Dans le cas présent, le droit à ne pas être discriminé peut sembler en conflit avec un autre droit constitutionnel : le droit à la santé. Il est évidemment essentiel que la population vivant en Belgique soit garantie de la sécurité du traitement du sang. Le législateur doit dès lors tout mettre en œuvre afin de fournir du sang et des produits dérivés sains. Il y a donc lieu de savoir si les dispositions de cette loi de 2017 sont effectivement la meilleure manière de garantir cet objectif de sécurité sanitaire.
Des restrictions en évolution
Lorsque l’interdiction de don de sang fut mise en place au début des années 80 en Belgique, elle fut considérée par beaucoup comme compréhensible, même par la communauté LGBTQI+, selon les dires de Thierry Delaval. Ce dernier est l’ancien président et cofondateur d’Arc-en-ciel Wallonie, c’est à ce titre qu’il a participé aux tables-rondes de 2010 et de 2016. La méconnaissance du VIH et l’ampleur de l’épidémie de la maladie ne laissaient pas d’autres choix. Les années ont passé et, plus de trois décennies plus tard, ce virus, bien qu’encore méconnu sous bien des aspects, est maintenant détectable grâce à des tests performants.

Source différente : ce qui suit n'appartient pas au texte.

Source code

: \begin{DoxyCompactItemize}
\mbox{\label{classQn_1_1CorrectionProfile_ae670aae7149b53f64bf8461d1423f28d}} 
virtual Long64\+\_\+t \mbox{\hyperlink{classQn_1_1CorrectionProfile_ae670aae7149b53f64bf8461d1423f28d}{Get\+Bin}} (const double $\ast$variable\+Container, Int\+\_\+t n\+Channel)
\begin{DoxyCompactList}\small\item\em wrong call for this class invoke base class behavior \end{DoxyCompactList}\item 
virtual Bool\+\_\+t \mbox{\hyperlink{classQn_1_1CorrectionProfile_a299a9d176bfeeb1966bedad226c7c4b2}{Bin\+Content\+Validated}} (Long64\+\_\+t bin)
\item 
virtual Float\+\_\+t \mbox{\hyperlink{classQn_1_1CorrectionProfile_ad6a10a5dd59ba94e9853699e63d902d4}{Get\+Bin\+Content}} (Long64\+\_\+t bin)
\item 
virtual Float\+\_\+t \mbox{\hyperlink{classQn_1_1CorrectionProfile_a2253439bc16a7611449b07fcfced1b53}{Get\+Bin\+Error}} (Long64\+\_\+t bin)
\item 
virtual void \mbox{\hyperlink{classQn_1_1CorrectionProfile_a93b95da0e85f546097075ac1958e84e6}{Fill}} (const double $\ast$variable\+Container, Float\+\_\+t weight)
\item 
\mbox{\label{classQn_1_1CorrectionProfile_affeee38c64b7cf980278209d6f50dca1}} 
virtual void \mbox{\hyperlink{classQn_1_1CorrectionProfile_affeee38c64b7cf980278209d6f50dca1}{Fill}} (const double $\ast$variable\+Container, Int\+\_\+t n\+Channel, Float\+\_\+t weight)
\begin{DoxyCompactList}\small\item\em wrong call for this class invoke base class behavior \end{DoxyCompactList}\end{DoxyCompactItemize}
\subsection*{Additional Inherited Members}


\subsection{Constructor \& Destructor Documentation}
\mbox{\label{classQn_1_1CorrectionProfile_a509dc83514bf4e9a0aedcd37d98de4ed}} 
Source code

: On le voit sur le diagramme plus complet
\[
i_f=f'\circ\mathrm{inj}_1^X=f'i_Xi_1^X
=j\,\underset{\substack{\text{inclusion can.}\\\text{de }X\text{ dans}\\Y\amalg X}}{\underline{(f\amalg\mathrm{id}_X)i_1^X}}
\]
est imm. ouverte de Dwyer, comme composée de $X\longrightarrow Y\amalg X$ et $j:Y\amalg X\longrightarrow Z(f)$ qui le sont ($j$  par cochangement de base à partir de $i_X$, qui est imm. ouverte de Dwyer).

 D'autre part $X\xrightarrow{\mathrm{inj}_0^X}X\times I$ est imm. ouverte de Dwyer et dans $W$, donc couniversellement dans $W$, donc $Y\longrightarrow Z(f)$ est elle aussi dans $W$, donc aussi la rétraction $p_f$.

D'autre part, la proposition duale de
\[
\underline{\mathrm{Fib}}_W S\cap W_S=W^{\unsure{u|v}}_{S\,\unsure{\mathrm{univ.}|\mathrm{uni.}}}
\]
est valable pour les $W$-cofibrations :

La politique belge en matière de santé et, plus précisément, en matière de don de sang, a également évolué. Mais le don de sang reste très restrictif pour les Hommes qui ont des relations Sexuelles avec d’autres Hommes (HSH). En effet, la dernière modification de la loi prévoit une exclusion de 12 mois pour les HSH après le dernier contact sexuel avec un homme. Étant donné qu’il s’agit de la seule exclusion comprenant une exigence d’abstinence sexuelle d’aussi longtemps que 12 mois, il s’agit de se demander si elle ne correspond pas à une discrimination envers une partie de la population.
Les justifications de cette exclusion sont la protection du receveur par rapport au VIH, une homogénéité dans les délais et la concordance avec les directives européennes. Il y a lieu ici de se référer à la directive européenne sur le sang ainsi qu’à l’arrêt de la Cour de Justice de l’Union Européenne du 29 avril 2015 dans l’affaire Léger, qui prescrit que dans “le respect du principe de proportionnalité, des limitations ne peuvent être apportées que si elles sont nécessaires et répondent effectivement à des objectifs d’intérêt général reconnus par l’Union ou au besoin de protection des droits et des libertés d’autrui.”
Frilosité pour la non-discrimination
L’engagement des politiques à modifier la loi afin de résorber la discrimination qu’elle induit envers les HSH, bien que porté énergiquement par différents partis, est malheureusement frileux.
Laurette Onkelinx (PS) par exemple a, en 2010, lorsqu’elle était ministre des Affaires sociales et de la Santé, entamé des travaux pour une modification de la loi, en consultant des experts et des représentants d’associations LGBTQI+. Ceux-ci n’ont pas abouti selon Thierry Delaval bien que la ministre se soit montrée volontaire dans ses déclarations.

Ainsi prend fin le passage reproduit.